Controlling Access to Your Documents

If you are a CSE web content provider, you may find that the default access controls for your content aren't what you need. For example, home pages default to being served only to hosts in .cs.washington.edu - most people override that default to publish more widely. To override the defaults, you need to create an access control file. This document tells you how and will even build the file for you (but you have to copy it into place).

CSE web servers support a small variety of schemes for restricting web access to your documents. This document

Go to:

[Last modified 09/30/08 at 07:04AM PDT.]

Authorization Files

System-wide access policy is controlled by system configuration files read by the server at startup (or when a running server is signalled to re-read its configuration). Since it is impractical for an administrator to edit those files to control access to resources maintained by other content providers, there are also mechanisms to permit you, as a web page author, to control certain aspects of access to your documents.

The server we currently run on www.cs.washington.edu (Apache/2.2.8 (Fedora) DAV/2 mod_pubcookie/3.3.3 mod_ssl/2.2.8 OpenSSL/0.9.8g) permits users to control read access to their documents on a per-directory tree basis - that is, you may specify who may read all the documents in a directory and its descendants - or a per-file basis.

Our server is configured to allow the default system-wide read policy to be overridden by rules in an access control file called .htaccess. In order to allow the policy established in such a file to apply to subdirectories, the server searches for such files at each level in a URL.

For example, when the URL http://www.cs.washington.edu/homes/turing/ is served, the server looks for .htaccess files in the server root /, in /homes/, and in /homes/turing/, opening and processing each such file each and every time that URL is requested. That can impact the performance of the server, so this user-level access control is a poor choice for files that are frequently requested.

Note that the server runs without any special privilege. So, just as is necessary for any content that is served, the .htaccess file must be world-readable. This is true of any other auxiliary authorization control files.

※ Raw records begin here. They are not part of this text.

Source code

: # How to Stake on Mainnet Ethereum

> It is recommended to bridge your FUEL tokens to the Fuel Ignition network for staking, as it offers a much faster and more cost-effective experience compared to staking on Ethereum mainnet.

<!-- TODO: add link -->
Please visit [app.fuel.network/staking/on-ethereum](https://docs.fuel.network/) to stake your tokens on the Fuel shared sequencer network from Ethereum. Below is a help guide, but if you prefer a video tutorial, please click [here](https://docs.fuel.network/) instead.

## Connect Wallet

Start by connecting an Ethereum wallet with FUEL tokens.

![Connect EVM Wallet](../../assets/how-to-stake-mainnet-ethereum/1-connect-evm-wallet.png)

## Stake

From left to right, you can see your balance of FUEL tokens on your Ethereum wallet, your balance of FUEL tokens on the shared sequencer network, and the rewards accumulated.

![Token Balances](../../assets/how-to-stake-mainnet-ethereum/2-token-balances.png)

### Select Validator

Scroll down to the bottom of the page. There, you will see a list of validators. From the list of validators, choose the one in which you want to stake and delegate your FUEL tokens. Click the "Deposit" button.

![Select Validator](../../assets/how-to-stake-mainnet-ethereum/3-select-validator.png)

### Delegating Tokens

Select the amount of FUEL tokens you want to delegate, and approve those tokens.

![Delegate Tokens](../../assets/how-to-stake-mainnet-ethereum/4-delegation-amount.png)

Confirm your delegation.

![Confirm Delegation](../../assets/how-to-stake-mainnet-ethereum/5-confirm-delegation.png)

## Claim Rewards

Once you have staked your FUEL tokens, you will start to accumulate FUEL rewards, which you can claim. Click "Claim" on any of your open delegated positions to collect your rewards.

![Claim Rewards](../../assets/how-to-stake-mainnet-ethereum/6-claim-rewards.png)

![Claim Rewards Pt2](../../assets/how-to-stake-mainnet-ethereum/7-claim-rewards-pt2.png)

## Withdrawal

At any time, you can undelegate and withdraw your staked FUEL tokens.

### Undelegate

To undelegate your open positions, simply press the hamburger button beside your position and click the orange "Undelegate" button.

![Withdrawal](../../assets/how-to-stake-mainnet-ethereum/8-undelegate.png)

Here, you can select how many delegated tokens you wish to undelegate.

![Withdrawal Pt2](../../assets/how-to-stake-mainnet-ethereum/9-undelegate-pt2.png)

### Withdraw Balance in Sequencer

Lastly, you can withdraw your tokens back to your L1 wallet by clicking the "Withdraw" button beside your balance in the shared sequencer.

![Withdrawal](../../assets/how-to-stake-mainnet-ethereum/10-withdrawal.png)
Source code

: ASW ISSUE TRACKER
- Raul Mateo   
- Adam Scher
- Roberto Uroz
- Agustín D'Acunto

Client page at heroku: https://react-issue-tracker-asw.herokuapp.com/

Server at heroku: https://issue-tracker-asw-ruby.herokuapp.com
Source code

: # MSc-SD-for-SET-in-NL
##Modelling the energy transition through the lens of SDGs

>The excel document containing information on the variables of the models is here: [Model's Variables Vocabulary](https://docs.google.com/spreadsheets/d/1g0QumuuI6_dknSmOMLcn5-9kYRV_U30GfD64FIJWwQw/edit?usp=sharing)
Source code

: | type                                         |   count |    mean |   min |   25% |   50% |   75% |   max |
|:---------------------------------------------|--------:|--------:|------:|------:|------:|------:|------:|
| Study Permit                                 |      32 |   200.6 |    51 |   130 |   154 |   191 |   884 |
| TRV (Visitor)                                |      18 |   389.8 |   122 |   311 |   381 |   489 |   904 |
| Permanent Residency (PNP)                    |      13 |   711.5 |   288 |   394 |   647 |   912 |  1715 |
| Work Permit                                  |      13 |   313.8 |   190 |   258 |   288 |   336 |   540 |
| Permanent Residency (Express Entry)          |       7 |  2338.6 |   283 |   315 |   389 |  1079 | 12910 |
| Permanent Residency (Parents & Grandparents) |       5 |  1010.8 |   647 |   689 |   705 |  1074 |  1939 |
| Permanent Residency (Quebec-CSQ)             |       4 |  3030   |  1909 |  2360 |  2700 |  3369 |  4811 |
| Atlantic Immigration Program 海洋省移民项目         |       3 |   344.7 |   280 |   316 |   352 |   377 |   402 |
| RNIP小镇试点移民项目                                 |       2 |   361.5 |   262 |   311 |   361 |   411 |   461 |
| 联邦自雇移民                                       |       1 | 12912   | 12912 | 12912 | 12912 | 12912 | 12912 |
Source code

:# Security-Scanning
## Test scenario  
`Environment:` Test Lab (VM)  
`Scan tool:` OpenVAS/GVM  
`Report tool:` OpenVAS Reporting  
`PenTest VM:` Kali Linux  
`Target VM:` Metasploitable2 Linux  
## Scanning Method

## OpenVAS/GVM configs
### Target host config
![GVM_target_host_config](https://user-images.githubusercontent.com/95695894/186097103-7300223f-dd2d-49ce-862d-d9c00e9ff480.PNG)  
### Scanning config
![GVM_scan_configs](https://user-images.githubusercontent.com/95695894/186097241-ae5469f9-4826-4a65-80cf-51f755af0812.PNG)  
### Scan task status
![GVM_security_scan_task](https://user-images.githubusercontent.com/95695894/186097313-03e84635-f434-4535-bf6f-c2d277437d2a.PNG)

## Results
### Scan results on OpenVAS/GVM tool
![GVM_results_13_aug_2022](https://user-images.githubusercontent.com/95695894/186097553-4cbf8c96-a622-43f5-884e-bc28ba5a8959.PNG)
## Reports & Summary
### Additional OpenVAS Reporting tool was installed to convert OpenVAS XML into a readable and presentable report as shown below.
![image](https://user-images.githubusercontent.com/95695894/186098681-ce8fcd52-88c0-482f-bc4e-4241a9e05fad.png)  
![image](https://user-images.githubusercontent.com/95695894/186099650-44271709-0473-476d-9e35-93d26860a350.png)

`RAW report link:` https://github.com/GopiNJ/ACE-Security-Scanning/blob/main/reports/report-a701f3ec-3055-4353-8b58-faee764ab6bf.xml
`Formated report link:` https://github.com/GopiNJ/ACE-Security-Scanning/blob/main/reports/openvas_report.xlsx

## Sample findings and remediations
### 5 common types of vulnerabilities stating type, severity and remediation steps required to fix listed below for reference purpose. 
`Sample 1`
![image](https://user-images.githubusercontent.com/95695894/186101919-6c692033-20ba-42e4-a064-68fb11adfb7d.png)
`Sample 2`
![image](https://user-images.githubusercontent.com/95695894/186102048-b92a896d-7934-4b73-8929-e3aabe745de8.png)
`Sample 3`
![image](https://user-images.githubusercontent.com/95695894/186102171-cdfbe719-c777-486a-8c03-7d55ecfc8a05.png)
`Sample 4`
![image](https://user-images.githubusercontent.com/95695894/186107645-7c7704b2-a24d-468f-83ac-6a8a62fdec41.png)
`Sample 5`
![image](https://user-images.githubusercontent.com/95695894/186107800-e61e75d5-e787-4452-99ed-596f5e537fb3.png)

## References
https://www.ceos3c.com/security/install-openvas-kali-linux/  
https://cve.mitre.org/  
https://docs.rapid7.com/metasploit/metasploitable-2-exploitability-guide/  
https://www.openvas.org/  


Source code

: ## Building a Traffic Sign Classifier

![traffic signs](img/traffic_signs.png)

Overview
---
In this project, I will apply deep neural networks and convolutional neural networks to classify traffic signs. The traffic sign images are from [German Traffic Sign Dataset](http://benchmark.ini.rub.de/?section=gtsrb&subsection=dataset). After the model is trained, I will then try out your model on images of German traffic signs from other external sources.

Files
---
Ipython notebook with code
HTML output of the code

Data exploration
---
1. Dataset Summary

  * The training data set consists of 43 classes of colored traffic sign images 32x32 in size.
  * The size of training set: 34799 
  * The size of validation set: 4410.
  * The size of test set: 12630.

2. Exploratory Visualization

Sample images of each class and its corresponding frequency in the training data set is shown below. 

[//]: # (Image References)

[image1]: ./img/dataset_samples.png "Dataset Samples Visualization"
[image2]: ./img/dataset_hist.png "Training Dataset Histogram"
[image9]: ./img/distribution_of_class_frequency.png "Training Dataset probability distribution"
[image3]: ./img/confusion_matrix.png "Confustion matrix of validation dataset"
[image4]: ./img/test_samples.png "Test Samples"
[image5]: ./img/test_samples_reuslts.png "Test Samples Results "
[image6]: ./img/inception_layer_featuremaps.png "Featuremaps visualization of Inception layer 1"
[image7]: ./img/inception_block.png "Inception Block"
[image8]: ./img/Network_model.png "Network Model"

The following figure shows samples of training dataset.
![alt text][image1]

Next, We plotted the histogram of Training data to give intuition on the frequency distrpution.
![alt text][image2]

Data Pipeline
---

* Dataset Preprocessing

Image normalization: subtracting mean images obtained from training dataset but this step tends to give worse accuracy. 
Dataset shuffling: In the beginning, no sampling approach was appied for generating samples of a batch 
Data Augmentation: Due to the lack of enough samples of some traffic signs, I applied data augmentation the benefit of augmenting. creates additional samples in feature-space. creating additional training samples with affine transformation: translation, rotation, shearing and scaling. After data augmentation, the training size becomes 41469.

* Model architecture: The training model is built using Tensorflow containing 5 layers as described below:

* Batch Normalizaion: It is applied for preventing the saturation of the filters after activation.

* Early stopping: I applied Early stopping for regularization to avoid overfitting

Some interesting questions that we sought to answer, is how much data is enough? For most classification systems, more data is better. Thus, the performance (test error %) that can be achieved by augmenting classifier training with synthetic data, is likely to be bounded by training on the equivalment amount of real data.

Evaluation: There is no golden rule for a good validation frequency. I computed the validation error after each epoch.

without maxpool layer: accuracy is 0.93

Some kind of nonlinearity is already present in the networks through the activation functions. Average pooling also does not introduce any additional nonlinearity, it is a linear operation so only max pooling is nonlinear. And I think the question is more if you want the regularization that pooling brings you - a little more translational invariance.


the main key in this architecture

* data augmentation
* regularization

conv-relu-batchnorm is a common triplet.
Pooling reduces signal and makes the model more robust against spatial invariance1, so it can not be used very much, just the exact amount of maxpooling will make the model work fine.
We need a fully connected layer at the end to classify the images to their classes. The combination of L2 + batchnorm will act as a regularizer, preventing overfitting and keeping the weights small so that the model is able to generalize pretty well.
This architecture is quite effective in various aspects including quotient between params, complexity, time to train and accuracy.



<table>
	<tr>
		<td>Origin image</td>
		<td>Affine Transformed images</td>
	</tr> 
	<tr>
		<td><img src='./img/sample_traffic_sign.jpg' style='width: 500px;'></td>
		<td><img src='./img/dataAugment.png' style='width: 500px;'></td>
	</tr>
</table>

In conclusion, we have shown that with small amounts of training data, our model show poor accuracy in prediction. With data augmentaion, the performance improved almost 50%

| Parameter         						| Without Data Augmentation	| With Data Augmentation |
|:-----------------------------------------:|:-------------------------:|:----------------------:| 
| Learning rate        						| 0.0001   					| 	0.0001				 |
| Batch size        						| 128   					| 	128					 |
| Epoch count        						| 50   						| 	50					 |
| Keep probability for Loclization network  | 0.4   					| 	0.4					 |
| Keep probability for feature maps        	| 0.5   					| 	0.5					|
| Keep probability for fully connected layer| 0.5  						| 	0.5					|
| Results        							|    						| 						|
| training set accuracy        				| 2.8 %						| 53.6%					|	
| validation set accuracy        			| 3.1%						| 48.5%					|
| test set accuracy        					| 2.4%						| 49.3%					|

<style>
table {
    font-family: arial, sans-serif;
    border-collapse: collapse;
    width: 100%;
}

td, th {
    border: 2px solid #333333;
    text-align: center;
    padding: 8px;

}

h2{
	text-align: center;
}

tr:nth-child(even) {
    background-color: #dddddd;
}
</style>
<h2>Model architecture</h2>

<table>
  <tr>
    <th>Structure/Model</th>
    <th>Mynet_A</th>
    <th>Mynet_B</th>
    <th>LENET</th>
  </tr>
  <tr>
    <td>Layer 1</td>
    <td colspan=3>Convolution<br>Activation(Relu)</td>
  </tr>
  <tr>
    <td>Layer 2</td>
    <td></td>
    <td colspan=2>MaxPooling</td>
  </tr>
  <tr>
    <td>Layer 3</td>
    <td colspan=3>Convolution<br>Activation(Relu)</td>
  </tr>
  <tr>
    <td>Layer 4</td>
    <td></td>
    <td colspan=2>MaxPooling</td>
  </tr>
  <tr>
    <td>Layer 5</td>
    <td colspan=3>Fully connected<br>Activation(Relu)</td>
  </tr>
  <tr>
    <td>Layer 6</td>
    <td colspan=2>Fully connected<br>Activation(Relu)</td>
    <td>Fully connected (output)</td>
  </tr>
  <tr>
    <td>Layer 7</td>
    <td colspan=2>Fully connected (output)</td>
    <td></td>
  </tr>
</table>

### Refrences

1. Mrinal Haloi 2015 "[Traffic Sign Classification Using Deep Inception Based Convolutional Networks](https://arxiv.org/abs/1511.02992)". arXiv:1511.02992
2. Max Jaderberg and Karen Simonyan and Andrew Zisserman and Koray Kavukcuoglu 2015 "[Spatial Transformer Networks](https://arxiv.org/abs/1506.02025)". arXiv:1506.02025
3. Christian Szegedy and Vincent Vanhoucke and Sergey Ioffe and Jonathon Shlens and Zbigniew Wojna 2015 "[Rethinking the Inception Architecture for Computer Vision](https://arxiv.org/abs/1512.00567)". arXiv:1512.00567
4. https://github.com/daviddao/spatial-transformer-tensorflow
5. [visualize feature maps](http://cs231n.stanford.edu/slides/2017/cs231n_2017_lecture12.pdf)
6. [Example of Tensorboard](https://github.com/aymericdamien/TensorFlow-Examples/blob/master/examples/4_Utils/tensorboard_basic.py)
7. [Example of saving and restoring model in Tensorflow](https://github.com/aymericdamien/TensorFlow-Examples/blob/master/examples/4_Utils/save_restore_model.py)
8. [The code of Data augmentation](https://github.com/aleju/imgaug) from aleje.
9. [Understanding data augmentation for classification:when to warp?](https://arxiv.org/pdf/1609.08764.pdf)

Besides .htaccess files, there are these types of auth control files:

password files
When basic auth is used, user names and passwords provided by users are matched against those stored in a password file. The passwords are encrypted in the file. Conventionally, this file is called .htpasswd, a good choice because our server will not serve files starting with .ht.
group files
When you wish to allow access to a subset of users in an authentication database, you can either list the users, or specify a name of a group. The names of and members of the groups are listed in a group file, conventionally called .htgroup. Group files are most useful with CSENetID auth.
Auth Schemes

There are three types of auth that users may specify in an access control file, and there are directives that allow you to combine them:

hostname-based auth
Only users connecting from a restricted set of DNS domain names are permitted access. For example, policy could be established that permits only hosts from .cs.washington.edu access.

CSENetID auth
Users must authenticate with their CSE kerberos username and password. This requires an "SSL-enabled" browser (such as any late model of Netscape or Internet Explorer, but not Lynx) and results in a cookie that can be used to authenticate to any resource protected by CSENetID. The cookie is valid for a limited time (currently ten hours) or until the end of the browser session (whichever comes first). More information is here. This type of auth is a local extension to the web server. (NB: www.cs.washington.edu supports CSENetID authentication only on HTTP URLs, not HTTPS URLs.)

basic auth
Users are prompted by their browsers - if capable - for a username and password. These are checked against a database of users and encrypted passwords to control access. Typically, the browser will cache the username and password so that accesses to any document in the authentication realm will not require repeated authorization during that browser session. The password is passed over the wire unencrypted, which is why you should never use your login password with this mechanism.

hybrid auth
Imagine that you have content that In such cases you can combine hostname-based with basic or CSENetID authorization in either an "or" or an "and" relation to get such finer control.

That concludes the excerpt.